Assignments for NLP course, University of Helsinki
Carry out all the exercises below and submit your answers on Moodle. Also submit a single Python file containing your full implementation.
NLTK contains a method for loading a CFG from a string. Here, for example, is the small CFG given in the lecture, specified in the format NLTK can load.
cfg_rules = """
S -> NP VP
NP -> Det N | PropN
Det -> PosPro | Art
VP -> Vt NP
Art -> 'the' | 'a'
PropN -> 'Alice'
N -> 'duck' | 'telescope' | 'park'
Vt -> 'saw'
PosPro -> 'my' | 'her'
"""
cfg = nltk.CFG.fromstring(cfg_rules)
This grammar is almost in Chomsky Normal Form.
The only respect in which it diverges is that it
contains ‘unary’ rules, like ‘NP -> PropN’.
The version of CKY shown in the lecture permits
these and NLTK’s is_flexible_chomsky_normal_form()
method does too.
print(cfg.is_flexible_chomsky_normal_form())
- Look at the three example trees above, which use Penn Treebank-style expansions. Write a CFG using the above format that produces these tree analyses for the three sentences. (The grammar does not yet need to be in CNF.)
- Your grammar should have two ways of expanding an
NP
non-terminal (NT).
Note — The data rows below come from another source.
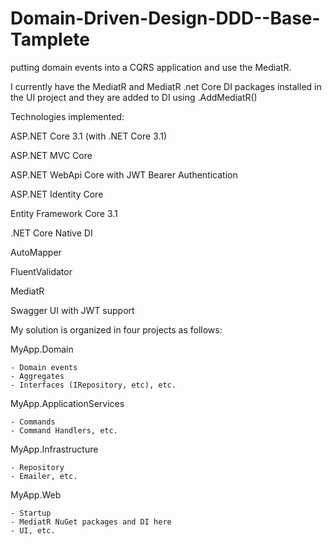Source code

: # Domain-Driven-Design-DDD--Base-Tamplete


putting domain events into a CQRS application and  use the MediatR.


I currently have the MediatR and MediatR .net Core DI packages installed in the UI project and they are added to DI using .AddMediatR()

Technologies implemented:

ASP.NET Core 3.1 (with .NET Core 3.1)

ASP.NET MVC Core

ASP.NET WebApi Core with JWT Bearer Authentication

ASP.NET Identity Core

Entity Framework Core 3.1

.NET Core Native DI

AutoMapper

FluentValidator

MediatR

Swagger UI with JWT support

My solution is organized in four projects as follows:


MyApp.Domain

    - Domain events
    - Aggregates
    - Interfaces (IRepository, etc), etc.
    
MyApp.ApplicationServices

    - Commands
    - Command Handlers, etc.
    
MyApp.Infrastructure

    - Repository 
    - Emailer, etc.
    
    
MyApp.Web

    - Startup
    - MediatR NuGet packages and DI here
    - UI, etc.
   

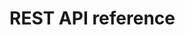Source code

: # REST API reference

<!--
Generated using assets/openapi.json - a copy of the autogenerated spec by FAastAPI, ref: https://fastapi.tiangolo.com/features/#automatic-docs

Presented using Swagger UI, ref: https://swagger.io/tools/swagger-ui/
-->

<link type="text/css" rel="stylesheet" href="https://cdn.jsdelivr.net/npm/swagger-ui-dist@5/swagger-ui.css">
<script src="https://cdn.jsdelivr.net/npm/swagger-ui-dist@5/swagger-ui-bundle.js"></script>

<!-- Render the Swagger UI -->
<div id="swagger-ui"></div>

<!-- https://swagger.io/docs/open-source-tools/swagger-ui/usage/configuration/ -->
<script>
const ui = SwaggerUIBundle({
  url: '/references/openapi.json',
  dom_id: '#swagger-ui',
  presets: [
    SwaggerUIBundle.presets.apis,
    SwaggerUIBundle.SwaggerUIStandalonePreset
  ],
  layout: "BaseLayout",
});
</script>
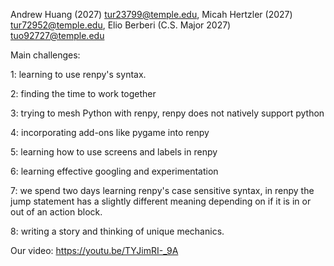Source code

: Andrew Huang (2027) tur23799@temple.edu, Micah Hertzler (2027) tur72952@temple.edu, Elio Berberi (C.S. Major 2027) tuo92727@temple.edu

Main challenges:

1: learning to use renpy's syntax.

2: finding the time to work together

3: trying to mesh Python with renpy, renpy does not natively support python

4: incorporating add-ons like pygame into renpy

5: learning how to use screens and labels in renpy

6: learning effective googling and experimentation

7: we spend two days learning renpy's case sensitive syntax, in renpy the jump statement has a slightly different meaning depending on if it is in or out of an action block. 

8: writing a story and thinking of unique mechanics.


Our video:
https://youtu.be/TYJimRI-_9A
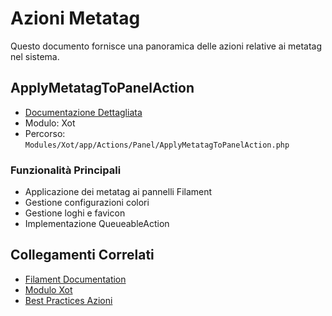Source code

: # Azioni Metatag

Questo documento fornisce una panoramica delle azioni relative ai metatag nel sistema.

## ApplyMetatagToPanelAction
- [Documentazione Dettagliata](../../laravel/Modules/Xot/docs/actions/metatag-panel-action.md)
- Modulo: Xot
- Percorso: `Modules/Xot/app/Actions/Panel/ApplyMetatagToPanelAction.php`

### Funzionalità Principali
- Applicazione dei metatag ai pannelli Filament
- Gestione configurazioni colori
- Gestione loghi e favicon
- Implementazione QueueableAction

## Collegamenti Correlati
- [Filament Documentation](../filament/FILAMENT-BEST-PRACTICES.md)
- [Modulo Xot](../modules/module_xot.md)
- [Best Practices Azioni](../BEST-PRACTICES.md) 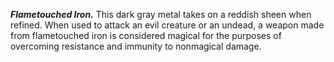 ***Flametouched Iron.*** This dark gray metal takes on a reddish sheen when refined. When used to attack an evil creature or an undead, a weapon made from flametouched iron is considered magical for the purposes of overcoming resistance and immunity to nonmagical damage. 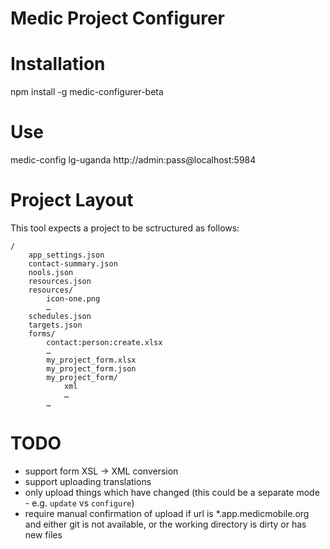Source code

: Medic Project Configurer
========================


# Installation

npm install -g medic-configurer-beta


# Use

medic-config lg-uganda http://admin:pass@localhost:5984


# Project Layout

This tool expects a project to be sctructured as follows:

	/
		app_settings.json
		contact-summary.json
		nools.json
		resources.json
		resources/
			icon-one.png
			…
		schedules.json
		targets.json
		forms/
			contact:person:create.xlsx
			…
			my_project_form.xlsx
			my_project_form.json
			my_project_form/
				xml
				…
			…


# TODO

* support form XSL -> XML conversion
* support uploading translations
* only upload things which have changed (this could be a separate mode - e.g. `update` vs `configure`)
* require manual confirmation of upload if url is *.app.medicmobile.org and either git is not available, or the working directory is dirty or has new files
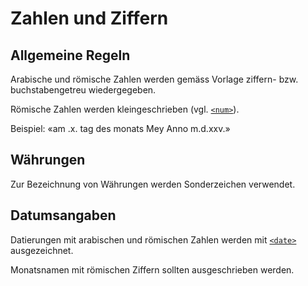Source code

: # Zahlen und Ziffern

## Allgemeine Regeln

Arabische und römische Zahlen werden gemäss Vorlage ziffern- bzw.
buchstabengetreu wiedergegeben.

Römische Zahlen werden kleingeschrieben (vgl. [`<num>`](num.de.md)).

Beispiel: «am .x. tag des monats Mey Anno m.d.xxv.»

## Währungen

Zur Bezeichnung von Währungen werden Sonderzeichen verwendet.

## Datumsangaben

Datierungen mit arabischen und römischen Zahlen werden
mit [`<date>`](date.de.md) ausgezeichnet.

Monatsnamen mit römischen Ziffern sollten ausgeschrieben werden.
Why?- List two other NTs that can be expanded in multiple ways.
Submit your CFG rules in text form and the answers to the other questions
The NLTK CFG type has a method to check that all the words of the input sentence are covered by lexical rules in the grammar. Check now that you’ve got lexical rules in your grammar for the three example sentences.
# Check that all the words of the input sentence are covered
sentences = [
"how did the blue dog fly ?".split(),
"the blue dog flew past .".split(),
"in the past the dog did not fly .".split(),
]
for s in sentences:
grammar.check_coverage(s)
Note that this does not check that the grammar generates the sentence – i.e. that there exists a derivation tree under the grammar that produces the sentence. It merely checks that there are rules in the lexicon for all the words in the sentence.
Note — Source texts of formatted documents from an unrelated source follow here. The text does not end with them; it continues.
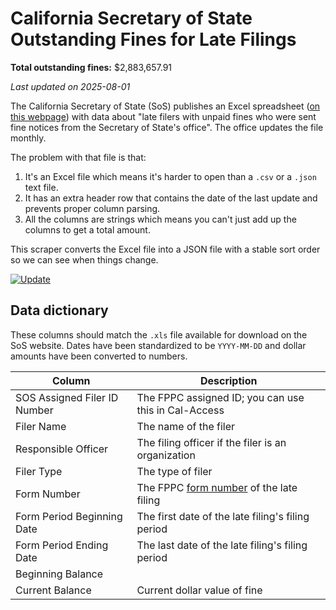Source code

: # California Secretary of State Outstanding Fines for Late Filings

**Total outstanding fines:** $2,883,657.91

_Last updated on 2025-08-01_

The California Secretary of State (SoS) publishes an Excel spreadsheet ([on this webpage](https://www.sos.ca.gov/campaign-lobbying/cal-access-resources/outstanding-fines-late-filings)) with data about "late filers with unpaid fines who were sent fine notices from the Secretary of State's office". The office updates the file monthly.

The problem with that file is that:
1. It's an Excel file which means it's harder to open than a `.csv` or a `.json` text file.
2. It has an extra header row that contains the date of the last update and prevents proper column parsing.
3. All the columns are strings which means you can't just add up the columns to get a total amount.

This scraper converts the Excel file into a JSON file with a stable sort order so we can see when things change.

[![Update](https://github.com/jeremiak/sos-outstanding-late-filing-fines/actions/workflows/run.yml/badge.svg)](https://github.com/jeremiak/sos-outstanding-late-filing-fines/actions/workflows/run.yml)

## Data dictionary

These columns should match the `.xls` file available for download on the SoS website. Dates have been standardized to be `YYYY-MM-DD` and dollar amounts have been converted to numbers.

Column | Description
-- | --
SOS Assigned Filer ID Number | The FPPC assigned ID; you can use this in Cal-Access
Filer Name | The name of the filer
Responsible Officer | The filing officer if the filer is an organization
Filer Type | The type of filer
Form Number | The FPPC [form number](https://www.fppc.ca.gov/forms.html) of the late filing
Form Period Beginning Date | The first date of the late filing's filing period 
Form Period Ending Date | The last date of the late filing's filing period 
Beginning Balance | 
Current Balance | Current dollar value of fine
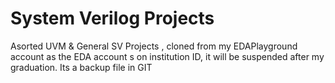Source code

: # System Verilog Projects
 Asorted UVM & General SV Projects , cloned from my EDAPlayground account
 as the EDA account s on institution ID, it will be suspended after my graduation. Its a backup file in GIT
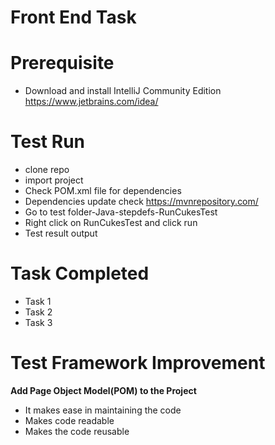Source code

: 
# Front End Task

# Prerequisite

 - Download and install IntelliJ Community Edition https://www.jetbrains.com/idea/


 # Test Run
 - clone repo
 - import project
 - Check POM.xml file for dependencies 
 - Dependencies update check https://mvnrepository.com/
 - Go to test folder-Java-stepdefs-RunCukesTest
 - Right click on RunCukesTest and click run 
 - Test result output


# Task Completed
 - Task 1
 - Task 2
 - Task 3

# Test Framework Improvement

  **Add Page Object Model(POM) to the Project**
  - It makes ease in maintaining the code 
  - Makes code readable
  - Makes the code reusable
- Check that the new, extended grammar can be loaded and that it covers the new sentences as well as the old ones.
Submit the additional rules you needed to add
So far, we’ve only run sanity checks that the words of sentences are covered by the grammar. We haven’t yet used the grammar to parse the sentences. NLTK includes implementations of a number of different parsing algorithms, including the bottom-up chart parsing algorithm introduced in the lecture – CKY.
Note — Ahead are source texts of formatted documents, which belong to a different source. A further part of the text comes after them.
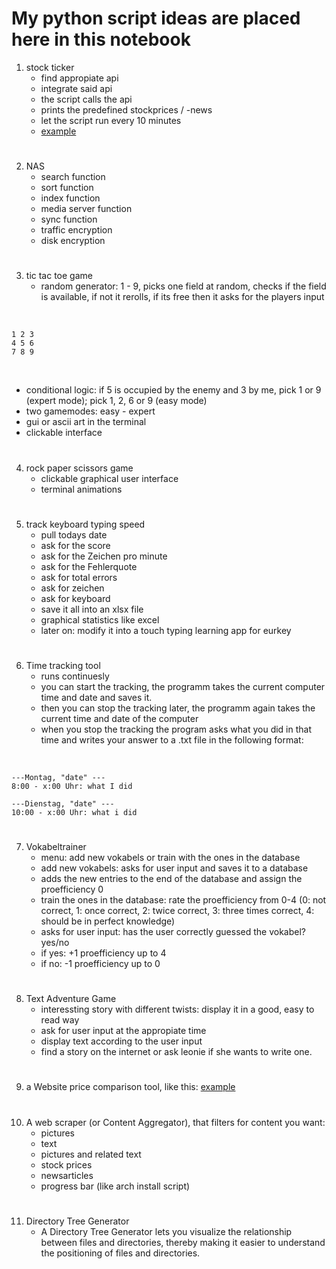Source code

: # My python script ideas are placed here in this notebook

1. stock ticker
    - find appropiate api 
    - integrate said api 
    - the script calls the api
    - prints the predefined stockprices / -news
    - let the script run every 10 minutes
    - [example](https://www.reddit.com/r/raspberry_pi/comments/p7fyrp/my_desk_size_led_matrix_ticker_stocks_weather/)

#

2. NAS
    - search function
    - sort function
    - index function
    - media server function 
    - sync function
    - traffic encryption 
    - disk encryption 

#

3. tic tac toe game
    - random generator: 1 - 9, picks one field at random, checks if the field is available, if not it rerolls, if its free then it asks for the players input

<br>

    1 2 3
    4 5 6
    7 8 9

<br>

- conditional logic: if 5 is occupied by the enemy and 3 by me, pick 1 or 9 (expert mode); pick 1, 2, 6 or 9 (easy mode)
- two gamemodes: easy - expert
- gui or ascii art in the terminal
- clickable interface

#

4. rock paper scissors game
    - clickable graphical user interface
    - terminal animations

#

5. track keyboard typing speed
    - pull todays date
    - ask for the score 
    - ask for the Zeichen pro minute
    - ask for the Fehlerquote
    - ask for total errors
    - ask for zeichen 
    - ask for keyboard
    - save it all into an xlsx file 
    - graphical statistics like excel
    - later on: modify it into a touch typing learning app for eurkey

#

6. Time tracking tool
    - runs continuesly
    - you can start the tracking, the programm takes the current computer time and date and saves it.
    - then you can stop the tracking later, the programm again takes the current time and date of the computer
    - when you stop the tracking the program asks what you did in that time and writes your answer to a .txt file in the following format:

<br>

    ---Montag, "date" ---
    8:00 - x:00 Uhr: what I did

    ---Dienstag, "date" ---
    10:00 - x:00 Uhr: what i did

#

7. Vokabeltrainer 
    - menu: add new vokabels or train with the ones in the database
    - add new vokabels: asks for user input and saves it to a database
    - adds the new entries to the end of the database and assign the proefficiency 0
    - train the ones in the database: rate the proefficiency from 0-4 (0: not correct, 1: once correct, 
    2: twice correct, 3: three times correct, 4: should be in perfect knowledge)
    - asks for user input: has the user correctly guessed the vokabel? yes/no
    - if yes: +1 proefficiency up to 4
    - if no: -1 proefficiency up to 0

#

8. Text Adventure Game
    - interessting story with different twists: display it in a good, easy to read way
    - ask for user input at the appropiate time
    - display text according to the user input
    - find a story on the internet or ask leonie if she wants to write one.

#

9. a Website price comparison tool, like this: [example](https://www.reddit.com/r/linuxmemes/comments/uozdlx/thanks_for_the_suggestions_everyone_i_learned_a/)
    
#

10. A web scraper (or Content Aggregator), that filters for content you want:
    - pictures
    - text
    - pictures and related text
    - stock prices
    - newsarticles
    - progress bar (like arch install script)

#

11. Directory Tree Generator
    - A Directory Tree Generator lets you visualize the relationship between files and directories, thereby making it easier to understand the positioning of files and directories.

#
The example trees include nodes with more than two children (e.g. the NP covering “the blue dog”). This causes problems for the parsing algorithm, but any CFG can be converted to Chomsky normal form (CNF) without changing the sentences it generates.
For example, a rule
A -> B C D
can be replaced by
A -> B2 D
B2 -> B C
where B2
is a new non-terminal.
Strict CNF does not allow unary rules – ones with only a single element on the RHS. However, these make writing the grammar easier and are not a problem for the parsing algorithm we are going to use.
Convert your grammar above into “flexible” CNF
(i.e. CNF, but allowing unary rules), load it and
verify that it’s correct using
cfg.is_flexible_chomsky_normal_form()
.
Submit in text form just the rules that you needed to change to produce a CNF grammar.
Load a bottom-up chart parser and initialize it with your CNF grammar:
from nltk.parse.chart import BottomUpChartParser
parser = BottomUpChartParser(cnf_grammar)
parses = list(parser.parse(sentence))
The results are tree structures.
If your grammar is correct, you should get at least one full parse for each of the example sentences in exercises 1 and 2, repeated here:
how did the blue dog fly ?
the blue dog flew past .
in the past the dog did not fly .
earlier the dog did not fly .
the dog flew without past experience .
You can use the method parse.draw()
to display the
parse result graphically.
You might also find it useful (or interesting) to inspect the
chart data structure constructed during bottom-up chart parsing.
You can get this by calling parser.chart_parse()
:
chart = parser.chart_parse(sentence)
# List all edges
chart.edges()
# Show all the entries in the chart
# (Ignore those with '>' in the chart: just look at those marked '[---]')
chart.pretty_format()
Confirm that the trees produced by the parser match the three example trees (with the exception of the additional nodes added in normalization of the grammar).
- How many derivations are found for each sentence?
- Find at least two other sentences that are generated by your grammar and verify that the parser is able to find a derivation.
Submit your answers
NLTK provides easy access to a 10% sample of the Penn Treebank. The full treebank is not available without a license, but this sample is enough for us to build a treebank grammar from.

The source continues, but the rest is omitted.